**PROBLEM DETAILS:** Print out the data exactly, keeping every image out of it.
INPUT DATA: Begin
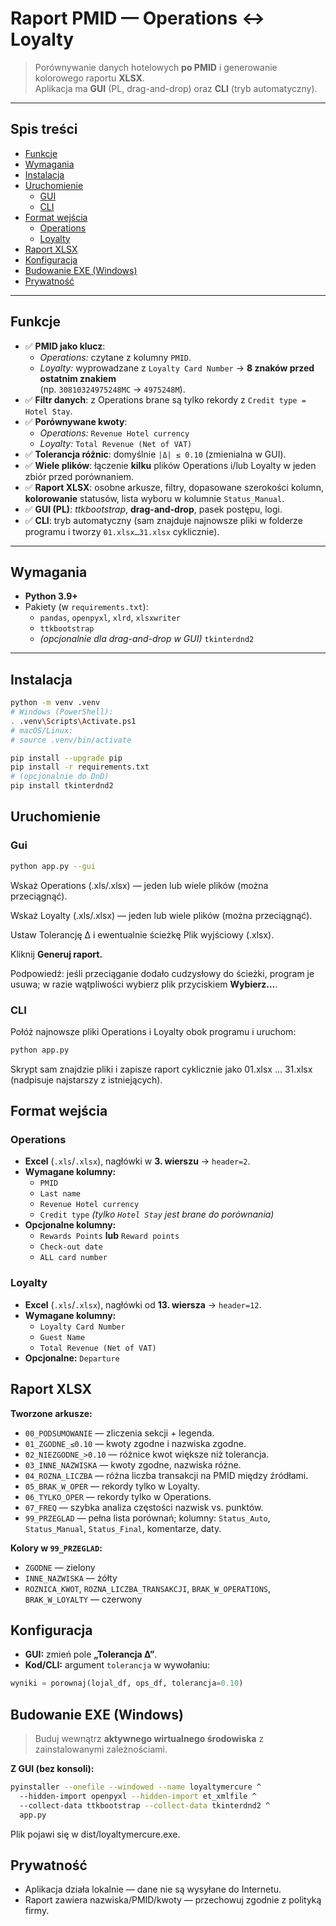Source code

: # Raport PMID — **Operations ↔ Loyalty**

> Porównywanie danych hotelowych **po PMID** i generowanie kolorowego raportu **XLSX**.  
> Aplikacja ma **GUI** (PL, drag-and-drop) oraz **CLI** (tryb automatyczny).

---

## Spis treści

- [Funkcje](#funkcje)
- [Wymagania](#wymagania)
- [Instalacja](#instalacja)
- [Uruchomienie](#uruchomienie)
  - [GUI](#gui)
  - [CLI](#cli)
- [Format wejścia](#format-wejścia)
  - [Operations](#operations)
  - [Loyalty](#loyalty)
- [Raport XLSX](#raport-xlsx)
- [Konfiguracja](#konfiguracja)
- [Budowanie EXE (Windows)](#budowanie-exe-windows)
- [Prywatność](#prywatność)


---

## Funkcje

- ✅ **PMID jako klucz**:
  - *Operations:* czytane z kolumny `PMID`.
  - *Loyalty:* wyprowadzane z `Loyalty Card Number` → **8 znaków przed ostatnim znakiem**  
    (np. `30810324975248MC` → `4975248M`).
- ✅ **Filtr danych**: z Operations brane są tylko rekordy z `Credit type = Hotel Stay`.
- ✅ **Porównywane kwoty**:
  - *Operations:* `Revenue Hotel currency`
  - *Loyalty:* `Total Revenue (Net of VAT)`
- ✅ **Tolerancja różnic**: domyślnie `|Δ| ≤ 0.10` (zmienialna w GUI).
- ✅ **Wiele plików**: łączenie **kilku** plików Operations i/lub Loyalty w jeden zbiór przed porównaniem.
- ✅ **Raport XLSX**: osobne arkusze, filtry, dopasowane szerokości kolumn, **kolorowanie** statusów, lista wyboru w kolumnie `Status_Manual`.
- ✅ **GUI (PL)**: *ttkbootstrap*, **drag-and-drop**, pasek postępu, logi.
- ✅ **CLI**: tryb automatyczny (sam znajduje najnowsze pliki w folderze programu i tworzy `01.xlsx…31.xlsx` cyklicznie).

---

## Wymagania

- **Python 3.9+**
- Pakiety (w `requirements.txt`):
  - `pandas`, `openpyxl`, `xlrd`, `xlsxwriter`
  - `ttkbootstrap`
  - *(opcjonalnie dla drag-and-drop w GUI)* `tkinterdnd2`

---

## Instalacja

```bash
python -m venv .venv
# Windows (PowerShell):
. .venv\Scripts\Activate.ps1
# macOS/Linux:
# source .venv/bin/activate

pip install --upgrade pip
pip install -r requirements.txt
# (opcjonalnie do DnD)
pip install tkinterdnd2

```

## Uruchomienie 
### Gui

```bash
python app.py --gui
```

Wskaż Operations (.xls/.xlsx) — jeden lub wiele plików (można przeciągnąć).

Wskaż Loyalty (.xls/.xlsx) — jeden lub wiele plików (można przeciągnąć).

Ustaw Tolerancję Δ i ewentualnie ścieżkę Plik wyjściowy (.xlsx).

Kliknij **Generuj raport.**

Podpowiedź: jeśli przeciąganie dodało cudzysłowy do ścieżki, program je usuwa; w razie wątpliwości wybierz plik przyciskiem **Wybierz…**.

### CLI

Połóż najnowsze pliki Operations i Loyalty obok programu i uruchom:

```bash
python app.py
```
Skrypt sam znajdzie pliki i zapisze raport cyklicznie jako 01.xlsx … 31.xlsx
(nadpisuje najstarszy z istniejących).

## Format wejścia

### Operations

- **Excel** (`.xls`/`.xlsx`), nagłówki w **3. wierszu** → `header=2`.
- **Wymagane kolumny:**
  - `PMID`
  - `Last name`
  - `Revenue Hotel currency`
  - `Credit type` *(tylko `Hotel Stay` jest brane do porównania)*
- **Opcjonalne kolumny:**
  - `Rewards Points` **lub** `Reward points`
  - `Check-out date`
  - `ALL card number`

### Loyalty

- **Excel** (`.xls`/`.xlsx`), nagłówki od **13. wiersza** → `header=12`.
- **Wymagane kolumny:**
  - `Loyalty Card Number`
  - `Guest Name`
  - `Total Revenue (Net of VAT)`
- **Opcjonalne:** `Departure`


## Raport XLSX

**Tworzone arkusze:**

- `00_PODSUMOWANIE` — zliczenia sekcji + legenda.
- `01_ZGODNE_≤0.10` — kwoty zgodne i nazwiska zgodne.
- `02_NIEZGODNE_>0.10` — różnice kwot większe niż tolerancja.
- `03_INNE_NAZWISKA` — kwoty zgodne, nazwiska różne.
- `04_ROZNA_LICZBA` — różna liczba transakcji na PMID między źródłami.
- `05_BRAK_W_OPER` — rekordy tylko w Loyalty.
- `06_TYLKO_OPER` — rekordy tylko w Operations.
- `07_FREQ` — szybka analiza częstości nazwisk vs. punktów.
- `99_PRZEGLAD` — pełna lista porównań; kolumny: `Status_Auto`, `Status_Manual`, `Status_Final`, komentarze, daty.

**Kolory w `99_PRZEGLAD`:**

- `ZGODNE` — zielony  
- `INNE_NAZWISKA` — żółty  
- `ROZNICA_KWOT`, `ROZNA_LICZBA_TRANSAKCJI`, `BRAK_W_OPERATIONS`, `BRAK_W_LOYALTY` — czerwony


## Konfiguracja

- **GUI:** zmień pole **„Tolerancja Δ”**.
- **Kod/CLI:** argument `tolerancja` w wywołaniu:

```python 
wyniki = porownaj(lojal_df, ops_df, tolerancja=0.10)
```

## Budowanie EXE (Windows)

> Buduj wewnątrz **aktywnego wirtualnego środowiska** z zainstalowanymi zależnościami.

**Z GUI (bez konsoli):**
```bash
pyinstaller --onefile --windowed --name loyaltymercure ^
  --hidden-import openpyxl --hidden-import et_xmlfile ^
  --collect-data ttkbootstrap --collect-data tkinterdnd2 ^
  app.py
```
Plik pojawi się w dist/loyaltymercure.exe.

## Prywatność
- Aplikacja działa lokalnie — dane nie są wysyłane do Internetu. 
- Raport zawiera nazwiska/PMID/kwoty — przechowuj zgodnie z polityką firmy.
INPUT DATA: End
**PROBLEM SOLUTION:**
Source code

: # Raport PMID — **Operations ↔ Loyalty**

> Porównywanie danych hotelowych **po PMID** i generowanie kolorowego raportu **XLSX**.  
> Aplikacja ma **GUI** (PL, drag-and-drop) oraz **CLI** (tryb automatyczny).

---

## Spis treści

- [Funkcje](#funkcje)
- [Wymagania](#wymagania)
- [Instalacja](#instalacja)
- [Uruchomienie](#uruchomienie)
  - [GUI](#gui)
  - [CLI](#cli)
- [Format wejścia](#format-wejścia)
  - [Operations](#operations)
  - [Loyalty](#loyalty)
- [Raport XLSX](#raport-xlsx)
- [Konfiguracja](#konfiguracja)
- [Budowanie EXE (Windows)](#budowanie-exe-windows)
- [Prywatność](#prywatność)


---

## Funkcje

- ✅ **PMID jako klucz**:
  - *Operations:* czytane z kolumny `PMID`.
  - *Loyalty:* wyprowadzane z `Loyalty Card Number` → **8 znaków przed ostatnim znakiem**  
    (np. `30810324975248MC` → `4975248M`).
- ✅ **Filtr danych**: z Operations brane są tylko rekordy z `Credit type = Hotel Stay`.
- ✅ **Porównywane kwoty**:
  - *Operations:* `Revenue Hotel currency`
  - *Loyalty:* `Total Revenue (Net of VAT)`
- ✅ **Tolerancja różnic**: domyślnie `|Δ| ≤ 0.10` (zmienialna w GUI).
- ✅ **Wiele plików**: łączenie **kilku** plików Operations i/lub Loyalty w jeden zbiór przed porównaniem.
- ✅ **Raport XLSX**: osobne arkusze, filtry, dopasowane szerokości kolumn, **kolorowanie** statusów, lista wyboru w kolumnie `Status_Manual`.
- ✅ **GUI (PL)**: *ttkbootstrap*, **drag-and-drop**, pasek postępu, logi.
- ✅ **CLI**: tryb automatyczny (sam znajduje najnowsze pliki w folderze programu i tworzy `01.xlsx…31.xlsx` cyklicznie).

---

## Wymagania

- **Python 3.9+**
- Pakiety (w `requirements.txt`):
  - `pandas`, `openpyxl`, `xlrd`, `xlsxwriter`
  - `ttkbootstrap`
  - *(opcjonalnie dla drag-and-drop w GUI)* `tkinterdnd2`

---

## Instalacja

```bash
python -m venv .venv
# Windows (PowerShell):
. .venv\Scripts\Activate.ps1
# macOS/Linux:
# source .venv/bin/activate

pip install --upgrade pip
pip install -r requirements.txt
# (opcjonalnie do DnD)
pip install tkinterdnd2

```

## Uruchomienie 
### Gui

```bash
python app.py --gui
```

Wskaż Operations (.xls/.xlsx) — jeden lub wiele plików (można przeciągnąć).

Wskaż Loyalty (.xls/.xlsx) — jeden lub wiele plików (można przeciągnąć).

Ustaw Tolerancję Δ i ewentualnie ścieżkę Plik wyjściowy (.xlsx).

Kliknij **Generuj raport.**

Podpowiedź: jeśli przeciąganie dodało cudzysłowy do ścieżki, program je usuwa; w razie wątpliwości wybierz plik przyciskiem **Wybierz…**.

### CLI

Połóż najnowsze pliki Operations i Loyalty obok programu i uruchom:

```bash
python app.py
```
Skrypt sam znajdzie pliki i zapisze raport cyklicznie jako 01.xlsx … 31.xlsx
(nadpisuje najstarszy z istniejących).

## Format wejścia

### Operations

- **Excel** (`.xls`/`.xlsx`), nagłówki w **3. wierszu** → `header=2`.
- **Wymagane kolumny:**
  - `PMID`
  - `Last name`
  - `Revenue Hotel currency`
  - `Credit type` *(tylko `Hotel Stay` jest brane do porównania)*
- **Opcjonalne kolumny:**
  - `Rewards Points` **lub** `Reward points`
  - `Check-out date`
  - `ALL card number`

### Loyalty

- **Excel** (`.xls`/`.xlsx`), nagłówki od **13. wiersza** → `header=12`.
- **Wymagane kolumny:**
  - `Loyalty Card Number`
  - `Guest Name`
  - `Total Revenue (Net of VAT)`
- **Opcjonalne:** `Departure`


## Raport XLSX

**Tworzone arkusze:**

- `00_PODSUMOWANIE` — zliczenia sekcji + legenda.
- `01_ZGODNE_≤0.10` — kwoty zgodne i nazwiska zgodne.
- `02_NIEZGODNE_>0.10` — różnice kwot większe niż tolerancja.
- `03_INNE_NAZWISKA` — kwoty zgodne, nazwiska różne.
- `04_ROZNA_LICZBA` — różna liczba transakcji na PMID między źródłami.
- `05_BRAK_W_OPER` — rekordy tylko w Loyalty.
- `06_TYLKO_OPER` — rekordy tylko w Operations.
- `07_FREQ` — szybka analiza częstości nazwisk vs. punktów.
- `99_PRZEGLAD` — pełna lista porównań; kolumny: `Status_Auto`, `Status_Manual`, `Status_Final`, komentarze, daty.

**Kolory w `99_PRZEGLAD`:**

- `ZGODNE` — zielony  
- `INNE_NAZWISKA` — żółty  
- `ROZNICA_KWOT`, `ROZNA_LICZBA_TRANSAKCJI`, `BRAK_W_OPERATIONS`, `BRAK_W_LOYALTY` — czerwony


## Konfiguracja

- **GUI:** zmień pole **„Tolerancja Δ”**.
- **Kod/CLI:** argument `tolerancja` w wywołaniu:

```python 
wyniki = porownaj(lojal_df, ops_df, tolerancja=0.10)
```

## Budowanie EXE (Windows)

> Buduj wewnątrz **aktywnego wirtualnego środowiska** z zainstalowanymi zależnościami.

**Z GUI (bez konsoli):**
```bash
pyinstaller --onefile --windowed --name loyaltymercure ^
  --hidden-import openpyxl --hidden-import et_xmlfile ^
  --collect-data ttkbootstrap --collect-data tkinterdnd2 ^
  app.py
```
Plik pojawi się w dist/loyaltymercure.exe.

## Prywatność
- Aplikacja działa lokalnie — dane nie są wysyłane do Internetu. 
- Raport zawiera nazwiska/PMID/kwoty — przechowuj zgodnie z polityką firmy.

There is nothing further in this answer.